More opportunities for young, upcoming artists. I know there are many more platforms to get your music out there, but there is so much competition and not enough opportunities to showcase your talent. Growing up we had local battle of the band competitions, and today if you don’t make it pass a mass city audition for “American Idol,” how do you get discovered?

"Our signature hits are just good, well-written songs and great recordings that everyone could relate to. Now our success is thanks to all of those Baby Boomers that still want to hear our songs and reminisce about their youth. We are part of the fabric of their lives." (Photo: The Buckinghams, Chicago c.1966)

What were the reasons that made the 60s to be the center of music/artistic research and experiments?

Many things came together it was like spontaneous combustion. In the later 60's when The Buckinghams were making hits, the recording industry made a giant leap. The Beatles opened our ears and minds, introducing us to a whole new sound, which encouraged and allowed everyone to be more experimental. Music was so connected to what was going on in the world at the time. AM radio was giving way to FM radio, previously considered underground. What used to fill the airwaves with songs of love very soon afterwards were calls for protests in anthems by those who didn’t feel like fighting a war they never started. People made decisions early in their lives that would forever change their lives.

What are some of the most important lessons you have learned from your experience in the music paths?

To be successful always be honest and true. Whether it’s recording or playing live, you cannot fool your audience. You have to make your music honestly and hope that is what they want to hear and see. Also, that it takes a lot of focus and sacrifice. Always give your best, because you’re being given the opportunity to do what you love every day of your life. Respect and appreciate your fans.

What is the impact of music on the socio-cultural implications? How do you want your music to affect people?

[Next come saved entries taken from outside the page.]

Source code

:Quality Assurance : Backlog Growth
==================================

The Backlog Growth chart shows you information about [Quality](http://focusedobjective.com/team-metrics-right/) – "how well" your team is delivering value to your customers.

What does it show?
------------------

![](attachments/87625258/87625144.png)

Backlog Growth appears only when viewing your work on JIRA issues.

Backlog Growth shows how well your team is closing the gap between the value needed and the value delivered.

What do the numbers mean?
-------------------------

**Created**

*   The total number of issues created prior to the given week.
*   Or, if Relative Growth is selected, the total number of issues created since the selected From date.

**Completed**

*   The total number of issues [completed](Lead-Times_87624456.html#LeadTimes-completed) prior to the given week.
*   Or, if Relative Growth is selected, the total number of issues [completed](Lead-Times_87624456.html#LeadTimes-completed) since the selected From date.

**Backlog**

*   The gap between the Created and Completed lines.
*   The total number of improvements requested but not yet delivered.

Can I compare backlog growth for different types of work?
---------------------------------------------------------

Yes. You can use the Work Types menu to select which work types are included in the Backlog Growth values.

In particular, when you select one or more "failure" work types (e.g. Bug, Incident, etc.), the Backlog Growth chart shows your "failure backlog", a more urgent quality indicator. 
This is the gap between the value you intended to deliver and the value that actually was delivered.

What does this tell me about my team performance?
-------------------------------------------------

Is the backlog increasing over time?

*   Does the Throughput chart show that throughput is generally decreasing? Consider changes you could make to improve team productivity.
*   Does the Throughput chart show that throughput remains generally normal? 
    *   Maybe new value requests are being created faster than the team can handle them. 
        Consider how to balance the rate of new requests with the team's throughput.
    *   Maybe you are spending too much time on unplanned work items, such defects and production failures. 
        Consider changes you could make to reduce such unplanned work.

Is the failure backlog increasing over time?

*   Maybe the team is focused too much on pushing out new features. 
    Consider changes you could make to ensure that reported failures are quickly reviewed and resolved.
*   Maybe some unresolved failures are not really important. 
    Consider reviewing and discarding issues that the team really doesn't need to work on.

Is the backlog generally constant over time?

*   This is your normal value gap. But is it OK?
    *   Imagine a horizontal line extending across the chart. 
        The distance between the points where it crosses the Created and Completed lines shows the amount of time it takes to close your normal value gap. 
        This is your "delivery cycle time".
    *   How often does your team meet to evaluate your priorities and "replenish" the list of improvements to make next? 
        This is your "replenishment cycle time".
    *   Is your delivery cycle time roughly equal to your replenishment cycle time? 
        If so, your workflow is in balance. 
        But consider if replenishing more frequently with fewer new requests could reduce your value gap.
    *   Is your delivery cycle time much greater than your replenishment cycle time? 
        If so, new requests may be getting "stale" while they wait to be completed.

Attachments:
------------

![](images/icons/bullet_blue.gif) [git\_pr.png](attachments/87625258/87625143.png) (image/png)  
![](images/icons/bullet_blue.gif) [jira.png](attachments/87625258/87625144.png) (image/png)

It can have a lot of impact on your listeners, whether it’s how they feel or the way they dress. It can change attitudes. It can make people happy or sad. Music is very emotional. I would always want to send a positive message. I would love to be able to change attitudes and have the power to make people feel good. Sharing the love songs from our youth with adults who long to revisit those best times of their lives is a healing process for us and hopefully for the audiences. I have a lot of respect for those artists who send a positive message and their message is received, and we hear affirmative responses—loud and clear. Music is always the universal language and can be a solid healing influence. I’m not always sure what the message of today’s is, but I respect that our elders never quite got us or our sound when they were our age. Time and a lot of conversation does have a way of joining bridges and mending rifts between generations.